After locating the line that contains "side projects to" in the records below, write out exactly that line and each line after it through the one that contains "The goal of", and nothing else.

(Beginning of Dataset content)

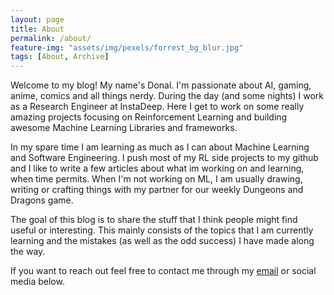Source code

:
 ```yaml
---
layout: page
title: About
permalink: /about/
feature-img: "assets/img/pexels/forrest_bg_blur.jpg"
tags: [About, Archive]
---
```


Welcome to my blog! My name's Donal. I'm passionate about AI, gaming, anime, comics and all things nerdy. During the day
(and some nights) I work as a Research Engineer at InstaDeep. Here I get to work on some really amazing projects 
focusing on Reinforcement Learning and building awesome Machine Learning Libraries and frameworks.

In my spare time I am learning as much as I can about Machine Learning and Software Engineering. I push most of my RL
side projects to my github and I like to write a few articles about what im working on and learning, when time permits. 
When I'm not working on ML, I am usually drawing, writing or crafting things with my partner for our weekly
Dungeons and Dragons game. 

The goal of this blog is to share the stuff that I think people might find useful or interesting. This mainly consists
of the topics that I am currently learning and the mistakes (as well as the odd success) I have made along the way. 

If you want to reach out feel free to contact me through my [email](donaljbyrne@me.com) or social media below.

(End of Dataset content)

Answer for the task:
side projects to my github and I like to write a few articles about what im working on and learning, when time permits. 
When I'm not working on ML, I am usually drawing, writing or crafting things with my partner for our weekly
Dungeons and Dragons game. 

The goal of this blog is to share the stuff that I think people might find useful or interesting. This mainly consists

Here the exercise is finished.